When the string "where" is part of a line in the data below, report the whole line.
---
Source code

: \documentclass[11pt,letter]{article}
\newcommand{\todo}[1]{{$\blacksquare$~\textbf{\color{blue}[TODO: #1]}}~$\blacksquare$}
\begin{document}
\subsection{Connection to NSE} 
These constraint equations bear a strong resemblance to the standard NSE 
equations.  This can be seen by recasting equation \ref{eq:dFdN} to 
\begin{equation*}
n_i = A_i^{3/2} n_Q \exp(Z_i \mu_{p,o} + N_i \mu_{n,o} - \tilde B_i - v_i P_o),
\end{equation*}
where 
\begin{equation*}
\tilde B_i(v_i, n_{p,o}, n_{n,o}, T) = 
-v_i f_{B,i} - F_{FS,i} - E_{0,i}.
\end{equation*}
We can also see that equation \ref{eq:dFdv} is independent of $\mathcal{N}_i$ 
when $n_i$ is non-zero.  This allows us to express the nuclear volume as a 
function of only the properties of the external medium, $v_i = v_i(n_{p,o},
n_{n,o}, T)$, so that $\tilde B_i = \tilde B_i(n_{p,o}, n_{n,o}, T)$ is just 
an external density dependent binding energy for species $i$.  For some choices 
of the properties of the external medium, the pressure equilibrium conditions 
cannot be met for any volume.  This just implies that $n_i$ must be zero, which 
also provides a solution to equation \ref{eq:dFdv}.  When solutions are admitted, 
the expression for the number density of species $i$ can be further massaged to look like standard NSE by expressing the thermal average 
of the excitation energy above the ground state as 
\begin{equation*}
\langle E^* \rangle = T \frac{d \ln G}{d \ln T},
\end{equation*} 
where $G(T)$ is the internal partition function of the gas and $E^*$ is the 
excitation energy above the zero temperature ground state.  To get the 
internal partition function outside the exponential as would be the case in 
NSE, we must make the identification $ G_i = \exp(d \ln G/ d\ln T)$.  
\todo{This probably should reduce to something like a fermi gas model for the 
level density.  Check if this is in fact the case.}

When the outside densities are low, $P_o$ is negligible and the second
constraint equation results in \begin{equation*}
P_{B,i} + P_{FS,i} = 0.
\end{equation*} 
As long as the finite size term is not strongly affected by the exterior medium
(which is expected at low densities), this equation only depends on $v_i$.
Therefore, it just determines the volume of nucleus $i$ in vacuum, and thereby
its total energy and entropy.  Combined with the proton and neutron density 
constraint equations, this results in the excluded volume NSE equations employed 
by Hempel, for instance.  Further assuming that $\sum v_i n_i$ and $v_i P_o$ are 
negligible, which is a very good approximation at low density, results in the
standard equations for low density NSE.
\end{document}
---
● **RESULT OF THE TASK**:
where 
where $G(T)$ is the internal partition function of the gas and $E^*$ is the 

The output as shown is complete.